Why was the wait so long with one teller? There’s not much slack in the system. Customers are arriving every 10.3 minutes on average and are taking 10 minutes to serve on average. If customer arrivals were exactly evenly spaced and each took exactly 10 minutes to serve, there would be no problem. Each customer would be served before the next arrived. No waiting.

The service and arrival times have to be very close to their average values to avoid a line, but that’s not likely. On average there will be a long line, 28 people. But with a second teller, it’s not likely that even two people will arrive before one of the tellers is free.

Here are the technical footnotes. This problem is a typical example from queuing theory. Customer arrivals are modeled as a Poisson process with λ = 5.8/hour. Customer service times are assumed to be exponential with mean 10 minutes. (The Poisson and exponential distribution assumptions are common in queuing theory. They simplify the calculations, but they’re also realistic for many situations.) The waiting times given above assume the model has approached its steady state. That is, the bank has been open long enough for the line to reach a sort of equilibrium.

Queuing theory is fun because it is often possible to come up with surprising but useful results with simple equations. For example, for a single server queue, the expected waiting time is λ/(μ(μ – λ)) where λ the arrival rate and μ is the service rate. In our example, λ = 5.8 per hour and μ = 6 per hour. Some applications require more complicated models that do not yield such simple results, but even then the simplest model may be a useful first approximation.

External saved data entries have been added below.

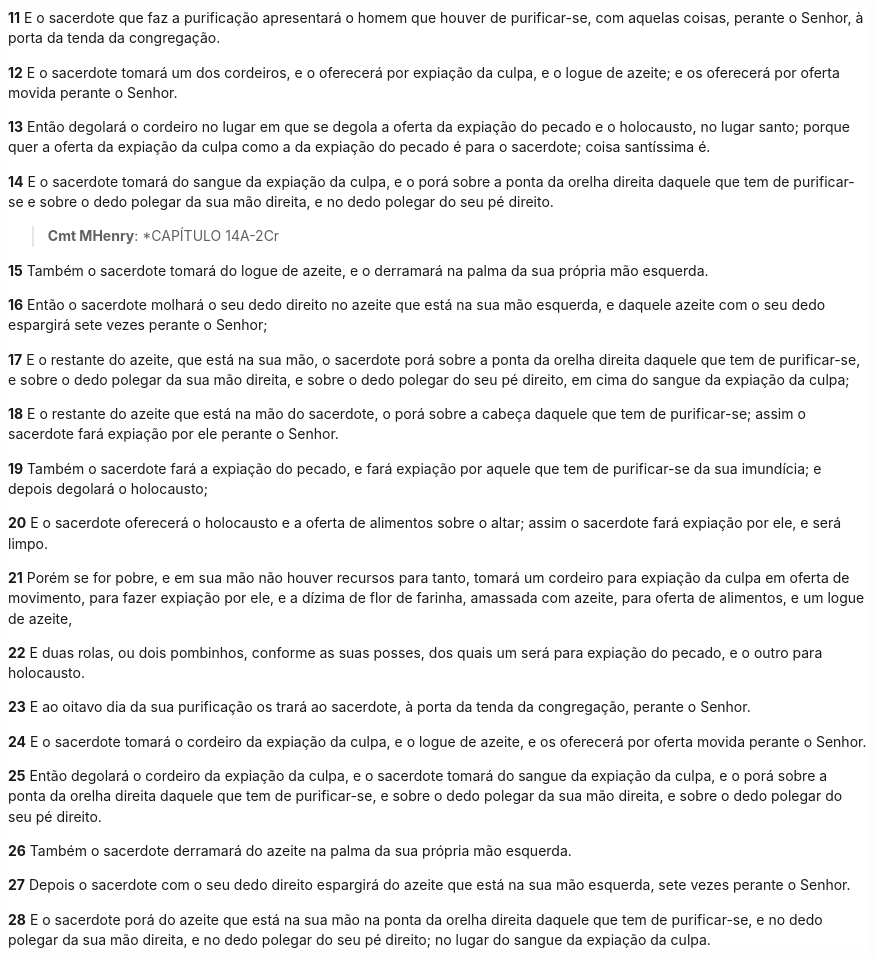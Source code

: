 **11** 	E o sacerdote que faz a purificação apresentará o homem que houver de purificar-se, com aquelas coisas, perante o Senhor, à porta da tenda da congregação.

**12** 	E o sacerdote tomará um dos cordeiros, e o oferecerá por expiação da culpa, e o logue de azeite; e os oferecerá por oferta movida perante o Senhor.

**13** 	Então degolará o cordeiro no lugar em que se degola a oferta da expiação do pecado e o holocausto, no lugar santo; porque quer a oferta da expiação da culpa como a da expiação do pecado é para o sacerdote; coisa santíssima é.

**14** 	E o sacerdote tomará do sangue da expiação da culpa, e o porá sobre a ponta da orelha direita daquele que tem de purificar-se e sobre o dedo polegar da sua mão direita, e no dedo polegar do seu pé direito.

> **Cmt MHenry**: *CAPÍTULO 14A-2Cr

**15** 	Também o sacerdote tomará do logue de azeite, e o derramará na palma da sua própria mão esquerda.

**16** 	Então o sacerdote molhará o seu dedo direito no azeite que está na sua mão esquerda, e daquele azeite com o seu dedo espargirá sete vezes perante o Senhor;

**17** 	E o restante do azeite, que está na sua mão, o sacerdote porá sobre a ponta da orelha direita daquele que tem de purificar-se, e sobre o dedo polegar da sua mão direita, e sobre o dedo polegar do seu pé direito, em cima do sangue da expiação da culpa;

**18** 	E o restante do azeite que está na mão do sacerdote, o porá sobre a cabeça daquele que tem de purificar-se; assim o sacerdote fará expiação por ele perante o Senhor.

**19** 	Também o sacerdote fará a expiação do pecado, e fará expiação por aquele que tem de purificar-se da sua imundícia; e depois degolará o holocausto;

**20** 	E o sacerdote oferecerá o holocausto e a oferta de alimentos sobre o altar; assim o sacerdote fará expiação por ele, e será limpo.

**21** 	Porém se for pobre, e em sua mão não houver recursos para tanto, tomará um cordeiro para expiação da culpa em oferta de movimento, para fazer expiação por ele, e a dízima de flor de farinha, amassada com azeite, para oferta de alimentos, e um logue de azeite,

**22** 	E duas rolas, ou dois pombinhos, conforme as suas posses, dos quais um será para expiação do pecado, e o outro para holocausto.

**23** 	E ao oitavo dia da sua purificação os trará ao sacerdote, à porta da tenda da congregação, perante o Senhor.

**24** 	E o sacerdote tomará o cordeiro da expiação da culpa, e o logue de azeite, e os oferecerá por oferta movida perante o Senhor.

**25** 	Então degolará o cordeiro da expiação da culpa, e o sacerdote tomará do sangue da expiação da culpa, e o porá sobre a ponta da orelha direita daquele que tem de purificar-se, e sobre o dedo polegar da sua mão direita, e sobre o dedo polegar do seu pé direito.

**26** 	Também o sacerdote derramará do azeite na palma da sua própria mão esquerda.

**27** 	Depois o sacerdote com o seu dedo direito espargirá do azeite que está na sua mão esquerda, sete vezes perante o Senhor.

**28** 	E o sacerdote porá do azeite que está na sua mão na ponta da orelha direita daquele que tem de purificar-se, e no dedo polegar da sua mão direita, e no dedo polegar do seu pé direito; no lugar do sangue da expiação da culpa.
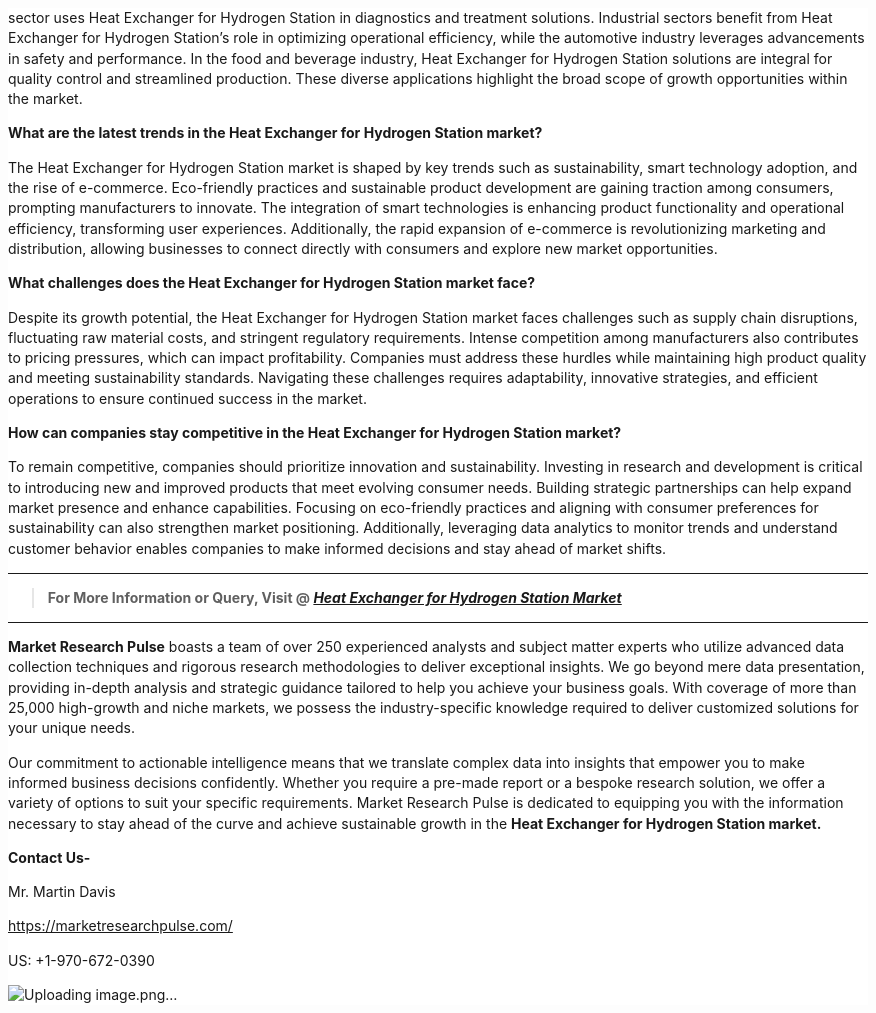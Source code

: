 sector uses Heat Exchanger for Hydrogen Station in diagnostics and treatment solutions. Industrial sectors benefit from Heat Exchanger for Hydrogen Station&rsquo;s role in optimizing operational efficiency, while the automotive industry leverages advancements in safety and performance. In the food and beverage industry, Heat Exchanger for Hydrogen Station solutions are integral for quality control and streamlined production. These diverse applications highlight the broad scope of growth opportunities within the market.</p><p><strong>What are the latest trends in the Heat Exchanger for Hydrogen Station market?</strong></p><p>The Heat Exchanger for Hydrogen Station market is shaped by key trends such as sustainability, smart technology adoption, and the rise of e-commerce. Eco-friendly practices and sustainable product development are gaining traction among consumers, prompting manufacturers to innovate. The integration of smart technologies is enhancing product functionality and operational efficiency, transforming user experiences. Additionally, the rapid expansion of e-commerce is revolutionizing marketing and distribution, allowing businesses to connect directly with consumers and explore new market opportunities.</p><p><strong>What challenges does the Heat Exchanger for Hydrogen Station market face?</strong></p><p>Despite its growth potential, the Heat Exchanger for Hydrogen Station market faces challenges such as supply chain disruptions, fluctuating raw material costs, and stringent regulatory requirements. Intense competition among manufacturers also contributes to pricing pressures, which can impact profitability. Companies must address these hurdles while maintaining high product quality and meeting sustainability standards. Navigating these challenges requires adaptability, innovative strategies, and efficient operations to ensure continued success in the market.</p><p><strong>How can companies stay competitive in the Heat Exchanger for Hydrogen Station market?</strong></p><p>To remain competitive, companies should prioritize innovation and sustainability. Investing in research and development is critical to introducing new and improved products that meet evolving consumer needs. Building strategic partnerships can help expand market presence and enhance capabilities. Focusing on eco-friendly practices and aligning with consumer preferences for sustainability can also strengthen market positioning. Additionally, leveraging data analytics to monitor trends and understand customer behavior enables companies to make informed decisions and stay ahead of market shifts.</p><hr /><blockquote><p><strong>For More Information or Query, Visit @&nbsp;<em><a href="https://marketresearchpulse.com/report/36705/heat-exchanger-for-hydrogen-station-market?utm_source=Linkedin&utm_medium=022">Heat Exchanger for Hydrogen Station Market</a></em></strong></p></blockquote><hr /><p><strong>Market Research Pulse</strong> boasts a team of over 250 experienced analysts and subject matter experts who utilize advanced data collection techniques and rigorous research methodologies to deliver exceptional insights. We go beyond mere data presentation, providing in-depth analysis and strategic guidance tailored to help you achieve your business goals. With coverage of more than 25,000 high-growth and niche markets, we possess the industry-specific knowledge required to deliver customized solutions for your unique needs.</p><p>Our commitment to actionable intelligence means that we translate complex data into insights that empower you to make informed business decisions confidently. Whether you require a pre-made report or a bespoke research solution, we offer a variety of options to suit your specific requirements. Market Research Pulse is dedicated to equipping you with the information necessary to stay ahead of the curve and achieve sustainable growth in the <strong>Heat Exchanger for Hydrogen Station market.</strong></p><p><strong>Contact Us-</strong></p><p>Mr. Martin Davis</p><p>https://marketresearchpulse.com/</p><p>US: +1-970-672-0390</p>
![Uploading image.png…]()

**Update**: More details and equations here. Non-technical overview of queueing theory here.

## Related links

Wow, that’s amazing! I never would have guessed, but when you put it in terms of

slackit makes sense.This example is dramatic because the lone teller is already near saturation (arrival rate ~= service rate) and the queue is growing unbounded. So naturally, adding

another teller will halve the utilization of each and reduce the queue size significantly.

I used PDQ-R to check your calculations. See below, although the formatting might die in this little Reply box. The original waiting line has 28 people in steady state and indeed the residence time is 5 hrs. In the 2nd scenario, a customer only waits about 30% of the time and their mean waiting time is about 3 mins (0.0508 Hours), as you stated.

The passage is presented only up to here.